Quand il eut atteint l’âge de cinquante ans (c’était la deuxième année du règne de Wan-li[4]), Tchang-kiang-lin avait la charge de premier ministre. L’examen des Ts’in-ssé[5] étant terminé, il chercha un maître pour faire l’éducation de son fils.

Toutes les personnes qu’il consulta lui recommandèrent Iu-kong d’une voix unanime. Le ministre alla l’inviter lui-même, et l’emmena à la capitale avec sa famille.

Tchang, pénétré de respect pour la vertu de Iu-kong, usa de son influence pour le faire entrer dans le collège impérial. L’année ping-tsé (1576), il se présenta au concours, et obtint le grade de licencié. L’année suivante, il fut élevé au rang de Ts’in-ssé (docteur).

Un jour, il alla rendre visite à un eunuque nommé Yang-kong.

Yang lui présenta ses cinq fils, qu’il avait fait acheter dans les différentes parties de l’empire, afin qu’ils fussent la consolation de sa vieillesse. Parmi eux, se trouvait un jeune homme de seize ans. Iu-kong crut reconnaître les traits de sa figure, et lui demanda quel était son pays natal. — Je suis, dit le jeune homme, du pays de Kiang-yeou. Dans mon enfance, j’entrai par mégarde dans un bateau de grains qui partait. Je me souviens encore, quoique confusément, du nom de ma famille et de celui du village où je suis né.

Iu-kong éprouva un mouvement de surprise et d’émotion. L’ayant prié de découvrir son pied gauche, il reconnut les deux taches noires, et s’écria d’une voix forte : Vous êtes mon fils !

Yang-kong partagea l’étonnement du père, et lui rendit son fils qui l’accompagna dans son hôtel.

Iu-kong courut avertir sa femme de cet heureux événement. Elle embrassa tendrement son fils, et versa des larmes de douleur et de joie. Le fils, pleurant à son tour, pressa dans ses mains le visage de sa mère ; il effleura ses yeux aveugles avec sa langue, et soudain elle recouvra la vue.

Iu-kong fit éclater sa joie au milieu des larmes qui humectaient encore ses yeux.

Dès ce moment, il renonça aux emplois, et prit congé de Tchang-kiang-lin pour retourner dans son pays natal. Tchang, touché de sa vertu, ne le laissa partir qu’après lui avoir fait accepter de riches présents.

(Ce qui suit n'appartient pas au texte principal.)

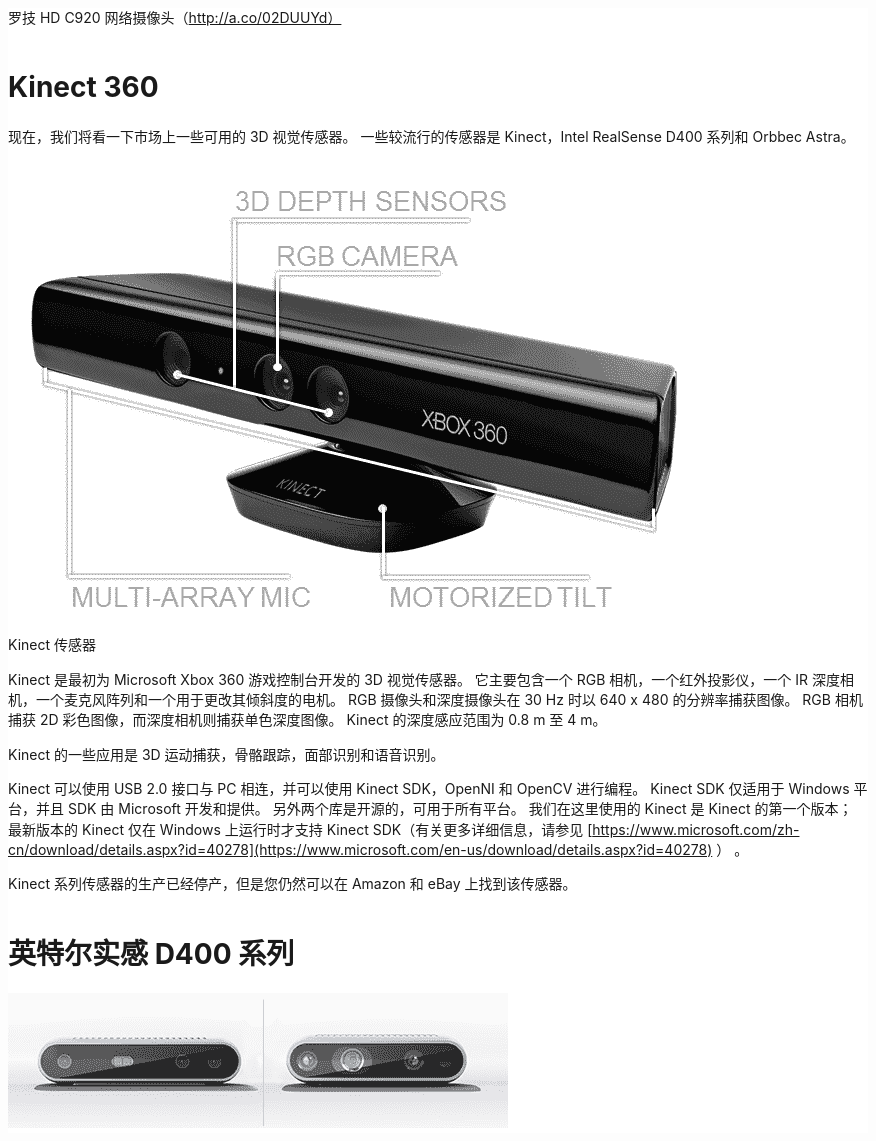 罗技 HD C920 网络摄像头（http://a.co/02DUUYd）

# Kinect 360

现在，我们将看一下市场上一些可用的 3D 视觉传感器。 一些较流行的传感器是 Kinect，Intel RealSense D400 系列和 Orbbec Astra。

![](img/00111.gif)

Kinect 传感器

Kinect 是最初为 Microsoft Xbox 360 游戏控制台开发的 3D 视觉传感器。 它主要包含一个 RGB 相机，一个红外投影仪，一个 IR 深度相机，一个麦克风阵列和一个用于更改其倾斜度的电机。 RGB 摄像头和深度摄像头在 30 Hz 时以 640 x 480 的分辨率捕获图像。 RGB 相机捕获 2D 彩色图像，而深度相机则捕获单色深度图像。 Kinect 的深度感应范围为 0.8 m 至 4 m。

Kinect 的一些应用是 3D 运动捕获，骨骼跟踪，面部识别和语音识别。

Kinect 可以使用 USB 2.0 接口与 PC 相连，并可以使用 Kinect SDK，OpenNI 和 OpenCV 进行编程。 Kinect SDK 仅适用于 Windows 平台，并且 SDK 由 Microsoft 开发和提供。 另外两个库是开源的，可用于所有平台。 我们在这里使用的 Kinect 是 Kinect 的第一个版本； 最新版本的 Kinect 仅在 Windows 上运行时才支持 Kinect SDK（有关更多详细信息，请参见 [https://www.microsoft.com/zh-cn/download/details.aspx?id=40278](https://www.microsoft.com/en-us/download/details.aspx?id=40278) ） 。

Kinect 系列传感器的生产已经停产，但是您仍然可以在 Amazon 和 eBay 上找到该传感器。

# 英特尔实感 D400 系列

![](img/00112.jpeg)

Iu-kong, étant arrivé dans son pays natal, continua à pratiquer le bien avec une nouvelle ardeur. Son fils se maria, et eut de suite sept fils, qu’il éleva tous, et qui héritèrent des talents et de la réputation de leur aïeul. Iu-kong composa un livre où il raconta l’histoire de sa vie, avant et après son heureuse conversion, et le fit servir à l’instruction de ses petits-fils. Il vécut jusqu’à l’âge de quatre-vingt-huit ans, et tout le monde regarda cette longue vieillesse comme la récompense de ses actions vertueuses, qui avaient changé en sa faveur les décrets du ciel.

  1. C’était une espèce de confrérie, dont les membres cultivaient la littérature, sous l’invocation du dieu Wen-tchang-ti-kiun.
  2. Lou-nân-tse se voyant un jour obligé de passer la nuit dans une maison où se trouvait une femme seule, il alluma une lampe, et lut jusqu’au matin, de peur de donner lieu à d’injustes soupçons.
  3. Ces deux dissyllabes signifient très-bon, très-compatissant. Ce sont les épithètes ordinaires de Kouân-în, divinité indienne, que vénèrent aussi les Tao-ssé, et dont les qualifications précitées répondent, en sanscrit, aux mots Mahâmaitreya, Mahakaroun’a.
  4. L’année 1574.
  5. L’examen des candidats qui aspirent au grade de docteur.